Stored entries:
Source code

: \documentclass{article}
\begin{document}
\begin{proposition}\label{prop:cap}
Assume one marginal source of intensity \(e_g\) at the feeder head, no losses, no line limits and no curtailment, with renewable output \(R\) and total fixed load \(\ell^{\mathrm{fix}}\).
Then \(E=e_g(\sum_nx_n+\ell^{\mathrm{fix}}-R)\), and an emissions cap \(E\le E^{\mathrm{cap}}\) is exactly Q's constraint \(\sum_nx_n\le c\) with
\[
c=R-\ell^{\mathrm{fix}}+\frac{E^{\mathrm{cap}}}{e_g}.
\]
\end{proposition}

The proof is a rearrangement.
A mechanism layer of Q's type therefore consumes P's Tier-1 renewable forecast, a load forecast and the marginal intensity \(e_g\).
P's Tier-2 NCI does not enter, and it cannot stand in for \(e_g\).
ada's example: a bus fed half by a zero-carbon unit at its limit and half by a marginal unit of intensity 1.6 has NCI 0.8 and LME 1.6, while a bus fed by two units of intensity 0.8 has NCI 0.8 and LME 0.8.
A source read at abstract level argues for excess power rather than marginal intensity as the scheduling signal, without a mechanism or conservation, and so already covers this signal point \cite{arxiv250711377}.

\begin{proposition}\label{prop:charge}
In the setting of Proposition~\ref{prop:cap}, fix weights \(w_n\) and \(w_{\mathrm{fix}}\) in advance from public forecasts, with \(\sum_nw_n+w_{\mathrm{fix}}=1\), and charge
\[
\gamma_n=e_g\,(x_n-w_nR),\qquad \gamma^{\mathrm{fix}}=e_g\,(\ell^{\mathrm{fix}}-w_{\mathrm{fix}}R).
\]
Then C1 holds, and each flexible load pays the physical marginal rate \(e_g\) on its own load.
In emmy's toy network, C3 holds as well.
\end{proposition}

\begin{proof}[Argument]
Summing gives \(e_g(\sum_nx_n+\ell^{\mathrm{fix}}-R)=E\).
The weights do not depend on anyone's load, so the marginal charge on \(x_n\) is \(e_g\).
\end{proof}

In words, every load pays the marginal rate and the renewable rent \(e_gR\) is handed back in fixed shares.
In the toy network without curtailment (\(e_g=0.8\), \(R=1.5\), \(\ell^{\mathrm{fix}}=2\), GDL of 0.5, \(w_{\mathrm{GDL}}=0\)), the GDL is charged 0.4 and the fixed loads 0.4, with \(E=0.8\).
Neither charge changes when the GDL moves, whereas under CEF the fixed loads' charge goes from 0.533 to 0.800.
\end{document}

__What the task asks__. Transcribe every entry, keeping each line exactly as it reads.

__Result of the task__.
Source code

: \documentclass{article}
\begin{document}
\begin{proposition}\label{prop:cap}
Assume one marginal source of intensity \(e_g\) at the feeder head, no losses, no line limits and no curtailment, with renewable output \(R\) and total fixed load \(\ell^{\mathrm{fix}}\).
Then \(E=e_g(\sum_nx_n+\ell^{\mathrm{fix}}-R)\), and an emissions cap \(E\le E^{\mathrm{cap}}\) is exactly Q's constraint \(\sum_nx_n\le c\) with
\[
c=R-\ell^{\mathrm{fix}}+\frac{E^{\mathrm{cap}}}{e_g}.
\]
\end{proposition}

The proof is a rearrangement.
A mechanism layer of Q's type therefore consumes P's Tier-1 renewable forecast, a load forecast and the marginal intensity \(e_g\).
P's Tier-2 NCI does not enter, and it cannot stand in for \(e_g\).
ada's example: a bus fed half by a zero-carbon unit at its limit and half by a marginal unit of intensity 1.6 has NCI 0.8 and LME 1.6, while a bus fed by two units of intensity 0.8 has NCI 0.8 and LME 0.8.
A source read at abstract level argues for excess power rather than marginal intensity as the scheduling signal, without a mechanism or conservation, and so already covers this signal point \cite{arxiv250711377}.

\begin{proposition}\label{prop:charge}
In the setting of Proposition~\ref{prop:cap}, fix weights \(w_n\) and \(w_{\mathrm{fix}}\) in advance from public forecasts, with \(\sum_nw_n+w_{\mathrm{fix}}=1\), and charge
\[
\gamma_n=e_g\,(x_n-w_nR),\qquad \gamma^{\mathrm{fix}}=e_g\,(\ell^{\mathrm{fix}}-w_{\mathrm{fix}}R).
\]
Then C1 holds, and each flexible load pays the physical marginal rate \(e_g\) on its own load.
In emmy's toy network, C3 holds as well.
\end{proposition}

\begin{proof}[Argument]
Summing gives \(e_g(\sum_nx_n+\ell^{\mathrm{fix}}-R)=E\).
The weights do not depend on anyone's load, so the marginal charge on \(x_n\) is \(e_g\).
\end{proof}

In words, every load pays the marginal rate and the renewable rent \(e_gR\) is handed back in fixed shares.
In the toy network without curtailment (\(e_g=0.8\), \(R=1.5\), \(\ell^{\mathrm{fix}}=2\), GDL of 0.5, \(w_{\mathrm{GDL}}=0\)), the GDL is charged 0.4 and the fixed loads 0.4, with \(E=0.8\).
Neither charge changes when the GDL moves, whereas under CEF the fixed loads' charge goes from 0.533 to 0.800.
\end{document}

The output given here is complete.